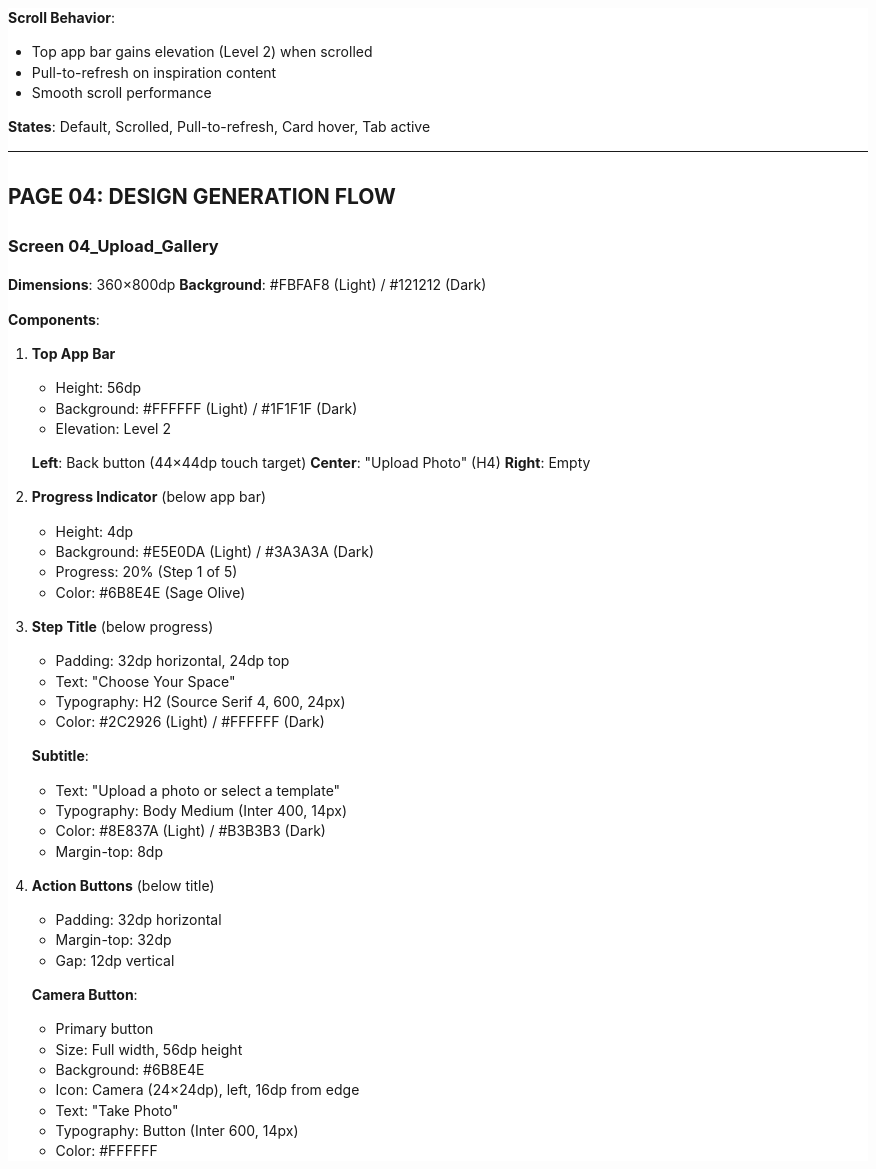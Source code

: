 **Scroll Behavior**:
- Top app bar gains elevation (Level 2) when scrolled
- Pull-to-refresh on inspiration content
- Smooth scroll performance

**States**: Default, Scrolled, Pull-to-refresh, Card hover, Tab active

---

## PAGE 04: DESIGN GENERATION FLOW

### Screen 04_Upload_Gallery
**Dimensions**: 360×800dp
**Background**: #FBFAF8 (Light) / #121212 (Dark)

**Components**:
1. **Top App Bar**
   - Height: 56dp
   - Background: #FFFFFF (Light) / #1F1F1F (Dark)
   - Elevation: Level 2

   **Left**: Back button (44×44dp touch target)
   **Center**: "Upload Photo" (H4)
   **Right**: Empty

2. **Progress Indicator** (below app bar)
   - Height: 4dp
   - Background: #E5E0DA (Light) / #3A3A3A (Dark)
   - Progress: 20% (Step 1 of 5)
   - Color: #6B8E4E (Sage Olive)

3. **Step Title** (below progress)
   - Padding: 32dp horizontal, 24dp top
   - Text: "Choose Your Space"
   - Typography: H2 (Source Serif 4, 600, 24px)
   - Color: #2C2926 (Light) / #FFFFFF (Dark)

   **Subtitle**:
   - Text: "Upload a photo or select a template"
   - Typography: Body Medium (Inter 400, 14px)
   - Color: #8E837A (Light) / #B3B3B3 (Dark)
   - Margin-top: 8dp

4. **Action Buttons** (below title)
   - Padding: 32dp horizontal
   - Margin-top: 32dp
   - Gap: 12dp vertical

   **Camera Button**:
   - Primary button
   - Size: Full width, 56dp height
   - Background: #6B8E4E
   - Icon: Camera (24×24dp), left, 16dp from edge
   - Text: "Take Photo"
   - Typography: Button (Inter 600, 14px)
   - Color: #FFFFFF

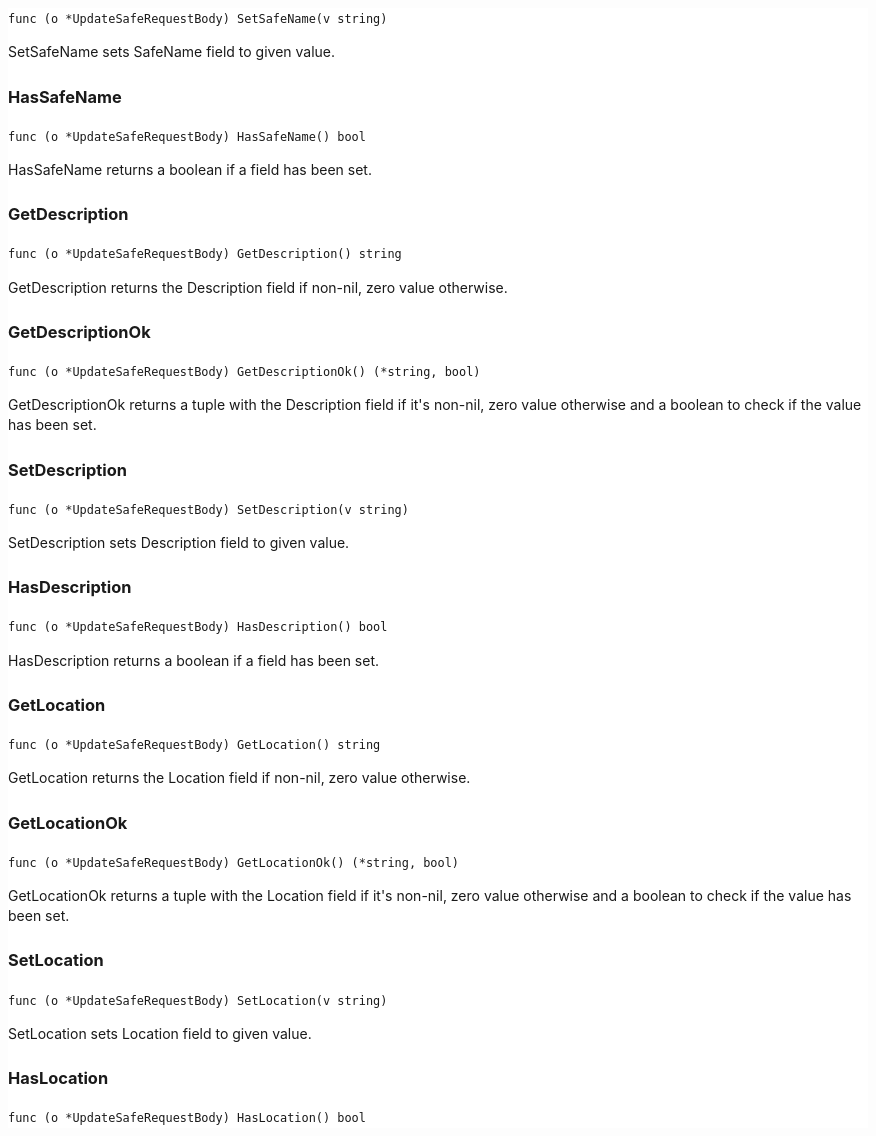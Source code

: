 `func (o *UpdateSafeRequestBody) SetSafeName(v string)`

SetSafeName sets SafeName field to given value.

### HasSafeName

`func (o *UpdateSafeRequestBody) HasSafeName() bool`

HasSafeName returns a boolean if a field has been set.

### GetDescription

`func (o *UpdateSafeRequestBody) GetDescription() string`

GetDescription returns the Description field if non-nil, zero value otherwise.

### GetDescriptionOk

`func (o *UpdateSafeRequestBody) GetDescriptionOk() (*string, bool)`

GetDescriptionOk returns a tuple with the Description field if it's non-nil, zero value otherwise
and a boolean to check if the value has been set.

### SetDescription

`func (o *UpdateSafeRequestBody) SetDescription(v string)`

SetDescription sets Description field to given value.

### HasDescription

`func (o *UpdateSafeRequestBody) HasDescription() bool`

HasDescription returns a boolean if a field has been set.

### GetLocation

`func (o *UpdateSafeRequestBody) GetLocation() string`

GetLocation returns the Location field if non-nil, zero value otherwise.

### GetLocationOk

`func (o *UpdateSafeRequestBody) GetLocationOk() (*string, bool)`

GetLocationOk returns a tuple with the Location field if it's non-nil, zero value otherwise
and a boolean to check if the value has been set.

### SetLocation

`func (o *UpdateSafeRequestBody) SetLocation(v string)`

SetLocation sets Location field to given value.

### HasLocation

`func (o *UpdateSafeRequestBody) HasLocation() bool`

········

**Task brief**
Output the material above exactly, but only from the line that carries "HasDescription returns a" through the line that carries "(o *UpdateSafeRequestBody) GetLocationOk()".

**Response below**
HasDescription returns a boolean if a field has been set.

### GetLocation

`func (o *UpdateSafeRequestBody) GetLocation() string`

GetLocation returns the Location field if non-nil, zero value otherwise.

### GetLocationOk

`func (o *UpdateSafeRequestBody) GetLocationOk() (*string, bool)`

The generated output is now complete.